110.Paragraphs 6 and 8 of Schedule 3 to the 1990 Act are amended by paragraph 9(5) and 11(3) of Schedule 3 to the Act, to allow the use of cells from a child under the age of 18 years (or, in Scotland, 16 years) to create an embryo, and the subsequent use and storage of such embryos, without the child’s consent, if consent is given by a person with parental responsibility and a number of other safeguards are in place (see below). The Act inserts new paragraphs 12(4) and (6) and 13(2) and (3) of Schedule 3 to the 1990 Act to make equivalent provision for the use of a child’s cells to create human admixed embryos and for the use and storage of such embryos. These provisions also ensure that if a child attained the age of 18 or became competent before that time, they would be able to vary or withdraw any consent given by a person with parental responsibility (subject to the usual limits on varying and withdrawing consent set out in paragraph 4 of Schedule 3 to the 1990 Act). These provisions cannot be relied on unless the Authority are satisfied that the “parental consent conditions” set out in new paragraph 15 of the 1990 Act are met. The Authority need to be satisfied that:

i.

The child suffers from or is likely to develop a serious disease, serious disability or any other serious medical condition;

ii.

The proposed research is intended to increase knowledge about the disease/ disability/ condition, or its treatment and care (or similar conditions);

iii.

There are reasonable grounds for believing research of comparable effectiveness could not be carried out using the cells of a person who could consent themselves.

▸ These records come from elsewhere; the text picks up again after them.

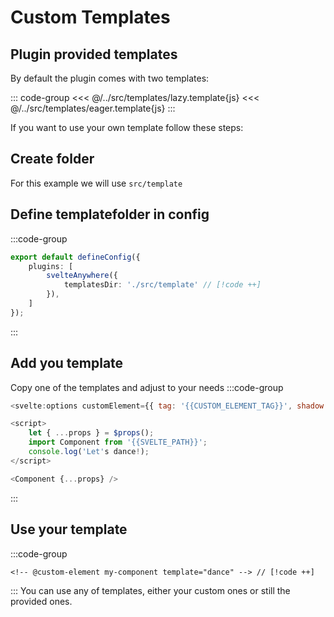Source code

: # Custom Templates

## Plugin provided templates
By default the plugin comes with two templates:

::: code-group
<<<  @/../src/templates/lazy.template{js}
<<<  @/../src/templates/eager.template{js}
:::

If you want to use your own template follow these steps:
## Create folder
For this example we will use `src/template`
## Define templatefolder in config
:::code-group
``` ts [vite.config.ts]
export default defineConfig({
    plugins: [
        svelteAnywhere({
            templatesDir: './src/template' // [!code ++]
        }),
    ]
});
```
:::

## Add you template
Copy one of the templates and adjust to your needs
:::code-group
``` js [src/template/dance.template] {6}
<svelte:options customElement={{ tag: '{{CUSTOM_ELEMENT_TAG}}', shadow: '{{SHADOW_MODE}}' }} />

<script>
    let { ...props } = $props();
    import Component from '{{SVELTE_PATH}}';
    console.log('Let's dance!);
</script>

<Component {...props} />
```
:::

## Use your template
:::code-group
``` svelte [/src/lib/MyComponent.svelte]
<!-- @custom-element my-component template="dance" --> // [!code ++]

```
:::
You can use any of templates, either your custom ones or still the provided ones.  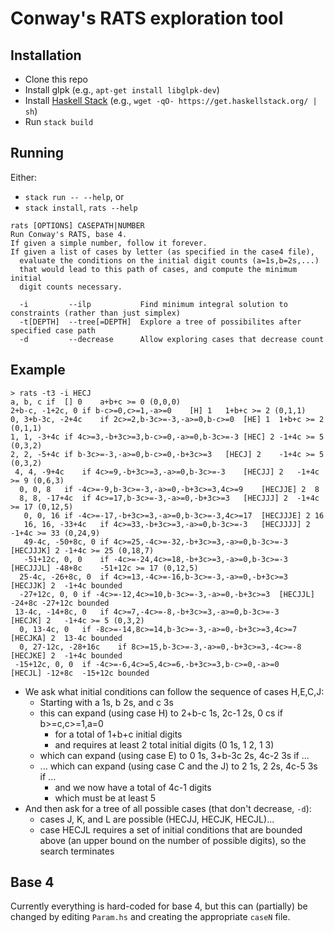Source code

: # Conway's RATS exploration tool 

## Installation

- Clone this repo
- Install glpk (e.g., `apt-get install libglpk-dev`)
- Install [Haskell Stack](https://www.fpcomplete.com/haskell/get-started/) (e.g., `wget -qO- https://get.haskellstack.org/ | sh`)
- Run `stack build`

## Running

Either:
- `stack run -- --help`, or
- `stack install`, `rats --help`

```
rats [OPTIONS] CASEPATH|NUMBER
Run Conway's RATS, base 4.
If given a simple number, follow it forever.
If given a list of cases by letter (as specified in the case4 file),
  evaluate the conditions on the initial digit counts (a=1s,b=2s,...)
  that would lead to this path of cases, and compute the minimum initial
  digit counts necessary.

  -i         --ilp           Find minimum integral solution to constraints (rather than just simplex)
  -t[DEPTH]  --tree[=DEPTH]  Explore a tree of possibilites after specified case path
  -d         --decrease      Allow exploring cases that decrease count
```

## Example

```
> rats -t3 -i HECJ
a, b, c	if 	[] 0	a+b+c >= 0 (0,0,0)
2+b-c, -1+2c, 0	if b-c>=0,c>=1,-a>=0	[H] 1	1+b+c >= 2 (0,1,1)
0, 3+b-3c, -2+4c	if 2c>=2,b-3c>=-3,-a>=0,b-c>=0	[HE] 1	1+b+c >= 2 (0,1,1)
1, 1, -3+4c	if 4c>=3,-b+3c>=3,b-c>=0,-a>=0,b-3c>=-3	[HEC] 2	-1+4c >= 5 (0,3,2)
2, 2, -5+4c	if b-3c>=-3,-a>=0,b-c>=0,-b+3c>=3	[HECJ] 2	-1+4c >= 5 (0,3,2)
 4, 4, -9+4c	if 4c>=9,-b+3c>=3,-a>=0,b-3c>=-3	[HECJJ] 2	-1+4c >= 9 (0,6,3)
  0, 0, 8	if -4c>=-9,b-3c>=-3,-a>=0,-b+3c>=3,4c>=9	[HECJJE] 2	8
  8, 8, -17+4c	if 4c>=17,b-3c>=-3,-a>=0,-b+3c>=3	[HECJJJ] 2	-1+4c >= 17 (0,12,5)
   0, 0, 16	if -4c>=-17,-b+3c>=3,-a>=0,b-3c>=-3,4c>=17	[HECJJJE] 2	16
   16, 16, -33+4c	if 4c>=33,-b+3c>=3,-a>=0,b-3c>=-3	[HECJJJJ] 2	-1+4c >= 33 (0,24,9)
   49-4c, -50+8c, 0	if 4c>=25,-4c>=-32,-b+3c>=3,-a>=0,b-3c>=-3	[HECJJJK] 2	-1+4c >= 25 (0,18,7)
   -51+12c, 0, 0	if -4c>=-24,4c>=18,-b+3c>=3,-a>=0,b-3c>=-3	[HECJJJL] -48+8c	-51+12c >= 17 (0,12,5)
  25-4c, -26+8c, 0	if 4c>=13,-4c>=-16,b-3c>=-3,-a>=0,-b+3c>=3	[HECJJK] 2	-1+4c bounded
  -27+12c, 0, 0	if -4c>=-12,4c>=10,b-3c>=-3,-a>=0,-b+3c>=3	[HECJJL] -24+8c	-27+12c bounded
 13-4c, -14+8c, 0	if 4c>=7,-4c>=-8,-b+3c>=3,-a>=0,b-3c>=-3	[HECJK] 2	-1+4c >= 5 (0,3,2)
  0, 13-4c, 0	if -8c>=-14,8c>=14,b-3c>=-3,-a>=0,-b+3c>=3,4c>=7	[HECJKA] 2	13-4c bounded
  0, 27-12c, -28+16c	if 8c>=15,b-3c>=-3,-a>=0,-b+3c>=3,-4c>=-8	[HECJKE] 2	-1+4c bounded
 -15+12c, 0, 0	if -4c>=-6,4c>=5,4c>=6,-b+3c>=3,b-c>=0,-a>=0	[HECJL] -12+8c	-15+12c bounded
```

- We ask what initial conditions can follow the sequence of cases H,E,C,J:
   - Starting with a 1s, b 2s, and c 3s
   - this can expand (using case H) to 2+b-c 1s, 2c-1 2s, 0 cs if b>=c,c>=1,a=0
      - for a total of 1+b+c initial digits
      - and requires at least 2 total initial digits (0 1s, 1 2, 1 3)
   - which can expand (using case E) to 0 1s, 3+b-3c 2s, 4c-2 3s if ...
   - ... which can expand (using case C and the J) to 2 1s, 2 2s, 4c-5 3s if ...
      - and we now have a total of 4c-1 digits
      - which must be at least 5
- And then ask for a tree of all possible cases (that don't decrease, `-d`):
  - cases J, K, and L are possible (HECJJ, HECJK, HECJL)...
  - case HECJL requires a set of initial conditions that are bounded above (an upper bound on the number of possible digits), so the search terminates

## Base 4

Currently everything is hard-coded for base 4, but this can (partially) be changed by editing `Param.hs` and creating the appropriate `caseN` file.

111.Paragraph 2(2) of Schedule 3 ensures that where consent was given to the use of a child’s cells to create an embryo or human admixed embryo and for the storage of that embryo the consent would have to state what should happen to the embryo if the child dies. In addition any consent by a person to the use of their cells to create an embryo or human admixed embryo is to endure their death, unless otherwise stated.

112.New paragraphs 22(5) to (7) of Schedule 3 to the 1990 Act set out the meaning of the terms “parental responsibility” and “capacity” in relation to England, Wales, Scotland and Northern Ireland. They also provide for the provisions relating to children to apply, in Scotland, to those under 16 years rather than those under 18.